[Records from a data source]
↓↓↓

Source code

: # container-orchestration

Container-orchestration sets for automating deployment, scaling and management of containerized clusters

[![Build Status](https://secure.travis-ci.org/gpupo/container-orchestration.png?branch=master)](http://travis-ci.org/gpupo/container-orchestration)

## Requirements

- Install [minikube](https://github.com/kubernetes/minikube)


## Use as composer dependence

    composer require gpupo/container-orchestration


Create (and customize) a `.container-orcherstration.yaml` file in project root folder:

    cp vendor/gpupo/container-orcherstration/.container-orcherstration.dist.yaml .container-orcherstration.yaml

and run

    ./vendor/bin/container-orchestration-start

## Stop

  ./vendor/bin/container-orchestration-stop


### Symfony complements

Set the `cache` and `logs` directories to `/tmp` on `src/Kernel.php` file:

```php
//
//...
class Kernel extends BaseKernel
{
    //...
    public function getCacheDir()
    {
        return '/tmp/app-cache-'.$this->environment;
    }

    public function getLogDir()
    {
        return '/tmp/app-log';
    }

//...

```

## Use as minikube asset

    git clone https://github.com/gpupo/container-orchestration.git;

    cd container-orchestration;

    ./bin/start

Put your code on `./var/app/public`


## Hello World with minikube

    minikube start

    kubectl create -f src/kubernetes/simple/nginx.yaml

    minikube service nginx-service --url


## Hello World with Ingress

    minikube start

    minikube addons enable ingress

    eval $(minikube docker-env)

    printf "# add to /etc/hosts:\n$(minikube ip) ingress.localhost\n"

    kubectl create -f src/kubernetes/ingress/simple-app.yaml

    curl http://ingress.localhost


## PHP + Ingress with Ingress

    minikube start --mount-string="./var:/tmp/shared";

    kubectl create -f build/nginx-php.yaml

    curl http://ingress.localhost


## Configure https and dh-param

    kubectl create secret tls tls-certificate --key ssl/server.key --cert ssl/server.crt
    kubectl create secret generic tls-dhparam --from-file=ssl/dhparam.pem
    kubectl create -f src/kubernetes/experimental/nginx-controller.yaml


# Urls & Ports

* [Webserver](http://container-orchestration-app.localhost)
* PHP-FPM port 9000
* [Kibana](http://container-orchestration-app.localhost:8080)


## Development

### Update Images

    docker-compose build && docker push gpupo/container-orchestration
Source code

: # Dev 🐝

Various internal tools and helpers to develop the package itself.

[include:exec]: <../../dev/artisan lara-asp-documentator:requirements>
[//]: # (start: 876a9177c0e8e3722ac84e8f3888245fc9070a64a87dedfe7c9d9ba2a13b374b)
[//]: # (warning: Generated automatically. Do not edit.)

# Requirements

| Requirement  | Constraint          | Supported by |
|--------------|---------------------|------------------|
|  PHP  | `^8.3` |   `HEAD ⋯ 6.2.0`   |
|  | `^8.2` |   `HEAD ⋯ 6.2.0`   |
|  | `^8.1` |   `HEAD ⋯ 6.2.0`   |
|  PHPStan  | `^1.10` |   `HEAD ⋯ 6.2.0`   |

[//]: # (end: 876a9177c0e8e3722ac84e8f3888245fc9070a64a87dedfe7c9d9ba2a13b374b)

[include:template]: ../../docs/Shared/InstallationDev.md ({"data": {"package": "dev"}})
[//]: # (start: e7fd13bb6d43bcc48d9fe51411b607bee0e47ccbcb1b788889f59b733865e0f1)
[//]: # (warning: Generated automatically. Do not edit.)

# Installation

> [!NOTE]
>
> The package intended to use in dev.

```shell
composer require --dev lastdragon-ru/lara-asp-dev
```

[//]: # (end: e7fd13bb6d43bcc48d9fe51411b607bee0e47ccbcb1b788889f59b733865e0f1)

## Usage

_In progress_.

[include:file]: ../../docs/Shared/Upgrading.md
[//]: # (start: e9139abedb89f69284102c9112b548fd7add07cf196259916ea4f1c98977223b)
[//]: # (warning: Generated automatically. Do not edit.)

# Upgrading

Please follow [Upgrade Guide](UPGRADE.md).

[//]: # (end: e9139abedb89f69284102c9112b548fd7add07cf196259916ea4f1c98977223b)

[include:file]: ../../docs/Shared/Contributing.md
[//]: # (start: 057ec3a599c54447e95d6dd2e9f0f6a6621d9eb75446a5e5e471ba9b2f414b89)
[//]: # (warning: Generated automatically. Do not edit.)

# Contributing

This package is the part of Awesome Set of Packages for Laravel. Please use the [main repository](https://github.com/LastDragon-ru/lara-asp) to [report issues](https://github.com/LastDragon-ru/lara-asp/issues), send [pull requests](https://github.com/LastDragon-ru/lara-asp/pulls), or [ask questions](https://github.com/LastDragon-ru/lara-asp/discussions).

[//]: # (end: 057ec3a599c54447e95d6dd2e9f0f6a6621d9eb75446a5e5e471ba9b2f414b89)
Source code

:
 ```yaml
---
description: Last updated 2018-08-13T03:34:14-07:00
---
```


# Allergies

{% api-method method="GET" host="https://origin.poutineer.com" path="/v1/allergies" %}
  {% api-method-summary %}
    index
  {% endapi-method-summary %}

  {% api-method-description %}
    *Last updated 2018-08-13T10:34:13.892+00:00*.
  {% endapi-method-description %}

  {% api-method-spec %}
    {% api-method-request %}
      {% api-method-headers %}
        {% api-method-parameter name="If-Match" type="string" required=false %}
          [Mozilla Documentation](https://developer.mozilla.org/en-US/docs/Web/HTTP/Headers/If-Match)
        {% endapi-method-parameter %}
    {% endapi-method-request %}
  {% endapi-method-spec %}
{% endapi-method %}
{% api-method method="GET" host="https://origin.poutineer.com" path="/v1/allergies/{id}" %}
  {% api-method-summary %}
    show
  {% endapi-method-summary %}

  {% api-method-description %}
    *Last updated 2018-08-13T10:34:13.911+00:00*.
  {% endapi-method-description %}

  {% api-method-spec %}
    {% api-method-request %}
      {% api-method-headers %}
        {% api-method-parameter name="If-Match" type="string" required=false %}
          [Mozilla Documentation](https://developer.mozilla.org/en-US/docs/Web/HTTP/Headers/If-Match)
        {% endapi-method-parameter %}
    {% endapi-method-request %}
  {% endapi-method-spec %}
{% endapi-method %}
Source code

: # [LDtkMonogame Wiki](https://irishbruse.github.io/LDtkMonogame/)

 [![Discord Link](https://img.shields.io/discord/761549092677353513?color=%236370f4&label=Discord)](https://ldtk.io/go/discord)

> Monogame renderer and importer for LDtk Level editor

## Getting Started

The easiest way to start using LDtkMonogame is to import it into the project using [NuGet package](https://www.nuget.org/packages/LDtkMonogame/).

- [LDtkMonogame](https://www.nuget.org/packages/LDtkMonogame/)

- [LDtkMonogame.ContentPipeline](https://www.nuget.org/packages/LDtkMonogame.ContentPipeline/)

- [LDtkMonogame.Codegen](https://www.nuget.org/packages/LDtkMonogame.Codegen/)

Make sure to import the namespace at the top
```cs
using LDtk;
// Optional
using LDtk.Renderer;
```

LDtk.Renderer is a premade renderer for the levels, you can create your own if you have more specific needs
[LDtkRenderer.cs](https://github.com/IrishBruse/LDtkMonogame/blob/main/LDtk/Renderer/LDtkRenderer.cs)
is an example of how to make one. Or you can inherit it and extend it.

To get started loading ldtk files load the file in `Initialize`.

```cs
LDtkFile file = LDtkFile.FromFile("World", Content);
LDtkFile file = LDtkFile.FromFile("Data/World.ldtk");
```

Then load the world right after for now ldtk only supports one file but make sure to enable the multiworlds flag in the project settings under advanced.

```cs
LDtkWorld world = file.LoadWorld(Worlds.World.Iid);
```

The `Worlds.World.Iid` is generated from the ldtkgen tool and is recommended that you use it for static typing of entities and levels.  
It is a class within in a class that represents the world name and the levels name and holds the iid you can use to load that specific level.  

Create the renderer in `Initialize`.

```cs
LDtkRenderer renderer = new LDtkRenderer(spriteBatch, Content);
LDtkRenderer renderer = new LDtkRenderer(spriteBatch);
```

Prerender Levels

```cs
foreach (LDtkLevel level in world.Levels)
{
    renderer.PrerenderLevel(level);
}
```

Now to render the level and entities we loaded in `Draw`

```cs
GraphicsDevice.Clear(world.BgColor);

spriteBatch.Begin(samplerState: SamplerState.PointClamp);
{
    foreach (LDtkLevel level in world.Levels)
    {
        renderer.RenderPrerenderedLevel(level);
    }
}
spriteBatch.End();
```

↑↑↑

Task item:
Each line above with the word "docker" must be returned.

Your solution:
    eval $(minikube docker-env)
    docker-compose build && docker push gpupo/container-orchestration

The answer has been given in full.